TASK DIRECTIONS:
What lines in the data below mention the string "from"? Copy them out.

Plain-text document sources:
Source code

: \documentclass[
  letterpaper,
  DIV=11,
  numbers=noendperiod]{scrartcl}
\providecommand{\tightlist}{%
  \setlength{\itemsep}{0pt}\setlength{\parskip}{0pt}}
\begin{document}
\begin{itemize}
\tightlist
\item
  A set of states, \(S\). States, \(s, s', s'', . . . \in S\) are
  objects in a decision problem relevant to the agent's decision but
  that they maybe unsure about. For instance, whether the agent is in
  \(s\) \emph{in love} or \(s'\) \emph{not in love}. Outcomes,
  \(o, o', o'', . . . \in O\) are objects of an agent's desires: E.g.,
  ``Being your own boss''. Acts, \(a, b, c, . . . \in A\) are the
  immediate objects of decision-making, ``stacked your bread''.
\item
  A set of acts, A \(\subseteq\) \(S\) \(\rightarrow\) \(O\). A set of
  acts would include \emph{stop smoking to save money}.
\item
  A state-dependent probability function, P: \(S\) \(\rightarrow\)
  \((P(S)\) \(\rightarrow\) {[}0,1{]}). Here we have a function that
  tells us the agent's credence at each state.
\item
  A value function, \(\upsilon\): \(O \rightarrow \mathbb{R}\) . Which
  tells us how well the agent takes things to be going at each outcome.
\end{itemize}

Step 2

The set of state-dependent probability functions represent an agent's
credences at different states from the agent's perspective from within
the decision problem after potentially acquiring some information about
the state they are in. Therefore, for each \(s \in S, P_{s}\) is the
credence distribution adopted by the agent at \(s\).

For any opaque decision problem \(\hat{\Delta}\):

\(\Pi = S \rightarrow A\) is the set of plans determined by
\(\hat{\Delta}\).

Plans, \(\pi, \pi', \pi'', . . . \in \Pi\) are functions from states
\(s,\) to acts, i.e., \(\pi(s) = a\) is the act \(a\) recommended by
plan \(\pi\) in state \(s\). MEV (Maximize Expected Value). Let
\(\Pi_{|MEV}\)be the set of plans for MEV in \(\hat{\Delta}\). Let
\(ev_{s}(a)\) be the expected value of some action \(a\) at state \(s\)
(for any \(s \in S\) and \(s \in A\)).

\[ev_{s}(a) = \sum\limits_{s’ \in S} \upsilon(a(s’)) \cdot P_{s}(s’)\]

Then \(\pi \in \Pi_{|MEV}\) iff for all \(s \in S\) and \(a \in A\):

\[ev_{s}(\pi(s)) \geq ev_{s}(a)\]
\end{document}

WRITTEN ANSWER:
credences at different states from the agent's perspective from within
Plans, \(\pi, \pi', \pi'', . . . \in \Pi\) are functions from states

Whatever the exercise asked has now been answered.